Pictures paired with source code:
=======

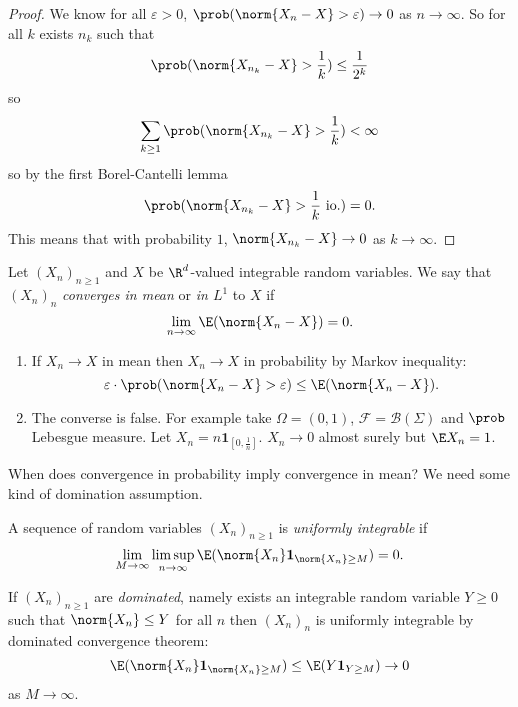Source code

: \documentclass[a4paper]{article}
\renewcommand{\P}{\prob} %
\begin{document}
\begin{proof}
  We know for all \(\varepsilon > 0\), \(\P(\norm{X_n - X} > \varepsilon) \to 0\) as \(n \to \infty\). So for all \(k\) exists \(n_k\) such that
  \[
    \P(\norm{X_{n_k} - X} > \frac{1}{k}) \leq \frac{1}{2^k}
  \]
  so
  \[
    \sum_{k \geq 1} \P(\norm{X_{n_k} - X} > \frac{1}{k}) < \infty
  \]
  so by the first Borel-Cantelli lemma
  \[
    \P(\norm{X_{n_k} - X} > \frac{1}{k} \text{ io.}) = 0.
  \]
  This means that with probability \(1\), \(\norm{X_{n_k} - X} \to 0\) as \(k \to \infty\).
\end{proof}

\begin{definition}
  Let \((X_n)_{n \geq 1}\) and \(X\) be \(\R^d\)-valued integrable random variables. We say that \((X_n)_n\) \emph{converges in mean} or \emph{in \(L^1\)} to \(X\) if
  \[
    \lim_{n \to \infty} \E(\norm{X_n - X}) = 0.
  \]
\end{definition}

\begin{remark}\leavevmode
  \begin{enumerate}
  \item If \(X_n \to X\) in mean then \(X_n \to X\) in probability by Markov inequality:
    \[
      \varepsilon \cdot \P(\norm{X_n - X} > \varepsilon) \leq \E(\norm{X_n - X}).
    \]
  \item The converse is false. For example take \(\Omega = (0, 1)\), \(\mathcal F = \mathcal B(\Sigma)\) and \(\P\) Lebesgue measure. Let \(X_n = n \mathbf 1_{[0, \frac{1}{n}]}\). \(X_n \to 0\) almost surely but \(\E X_n = 1\).
  \end{enumerate}
\end{remark}

When does convergence in probability imply convergence in mean? We need some kind of domination assumption.

\begin{definition}
  A sequence of random variables \((X_n)_{n \geq 1}\) is \emph{uniformly integrable} if
  \[
    \lim_{M \to \infty} \limsup_{n \to \infty} \E(\norm{X_n} \mathbf 1_{\norm{X_n} \geq M}) = 0.
  \]
\end{definition}

\begin{remark}
  If \((X_n)_{n \geq 1}\) are \emph{dominated}, namely exists an integrable random variable \(Y \geq 0\) such that \(\norm{X_n} \leq Y\) for all \(n\) then \((X_n)_n\) is uniformly integrable by dominated convergence theorem:
  \[
    \E(\norm{X_n} \mathbf 1_{\norm{X_n} \geq M}) \leq \E(Y \mathbf 1_{Y \geq M}) \to 0
  \]
  as \(M \to \infty\).
\end{remark}
\end{document}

=======

→ WHAT THE TASK REQUIRES
In the entries above, how many lines hold "random"? Answer with the number alone.

→ TASK SOLUTION
3